Task goal: Find every line in the records below that holds the word "route", and copy it out.

Exercise inputs:

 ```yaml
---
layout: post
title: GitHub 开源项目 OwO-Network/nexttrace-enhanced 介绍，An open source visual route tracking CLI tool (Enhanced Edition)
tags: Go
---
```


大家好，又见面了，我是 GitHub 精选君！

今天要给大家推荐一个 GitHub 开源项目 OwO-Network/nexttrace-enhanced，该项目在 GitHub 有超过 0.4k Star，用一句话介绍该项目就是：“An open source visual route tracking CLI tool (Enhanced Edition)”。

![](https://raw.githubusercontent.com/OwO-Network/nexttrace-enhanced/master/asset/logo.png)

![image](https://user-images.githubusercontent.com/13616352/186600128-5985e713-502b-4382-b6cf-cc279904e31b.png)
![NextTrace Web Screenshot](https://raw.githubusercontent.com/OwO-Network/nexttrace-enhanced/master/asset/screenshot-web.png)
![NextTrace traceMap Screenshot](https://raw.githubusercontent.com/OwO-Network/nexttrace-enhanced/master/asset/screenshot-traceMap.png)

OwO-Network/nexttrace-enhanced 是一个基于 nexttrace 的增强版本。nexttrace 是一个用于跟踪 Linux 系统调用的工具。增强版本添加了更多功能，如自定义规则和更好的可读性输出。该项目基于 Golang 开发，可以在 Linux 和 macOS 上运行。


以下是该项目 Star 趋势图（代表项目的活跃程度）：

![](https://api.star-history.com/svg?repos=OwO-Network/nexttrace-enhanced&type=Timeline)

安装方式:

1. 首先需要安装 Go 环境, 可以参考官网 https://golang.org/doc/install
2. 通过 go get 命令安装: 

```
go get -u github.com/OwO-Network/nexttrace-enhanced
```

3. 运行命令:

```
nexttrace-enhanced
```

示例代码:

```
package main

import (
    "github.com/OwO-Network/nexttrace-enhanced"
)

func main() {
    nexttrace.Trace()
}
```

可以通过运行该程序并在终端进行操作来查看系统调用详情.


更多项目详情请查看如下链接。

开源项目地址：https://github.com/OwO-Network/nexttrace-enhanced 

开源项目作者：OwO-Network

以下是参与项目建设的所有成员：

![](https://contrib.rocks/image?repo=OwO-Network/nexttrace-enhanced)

...

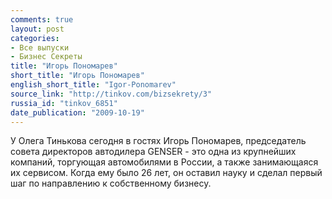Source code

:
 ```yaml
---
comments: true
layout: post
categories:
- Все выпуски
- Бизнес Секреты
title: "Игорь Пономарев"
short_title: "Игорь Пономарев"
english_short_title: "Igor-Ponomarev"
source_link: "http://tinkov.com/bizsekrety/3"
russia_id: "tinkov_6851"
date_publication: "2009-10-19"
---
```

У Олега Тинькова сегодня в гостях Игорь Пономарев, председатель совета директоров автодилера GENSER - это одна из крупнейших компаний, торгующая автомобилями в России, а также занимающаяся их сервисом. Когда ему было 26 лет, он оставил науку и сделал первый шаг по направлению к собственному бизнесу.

Response:
title: GitHub 开源项目 OwO-Network/nexttrace-enhanced 介绍，An open source visual route tracking CLI tool (Enhanced Edition)
今天要给大家推荐一个 GitHub 开源项目 OwO-Network/nexttrace-enhanced，该项目在 GitHub 有超过 0.4k Star，用一句话介绍该项目就是：“An open source visual route tracking CLI tool (Enhanced Edition)”。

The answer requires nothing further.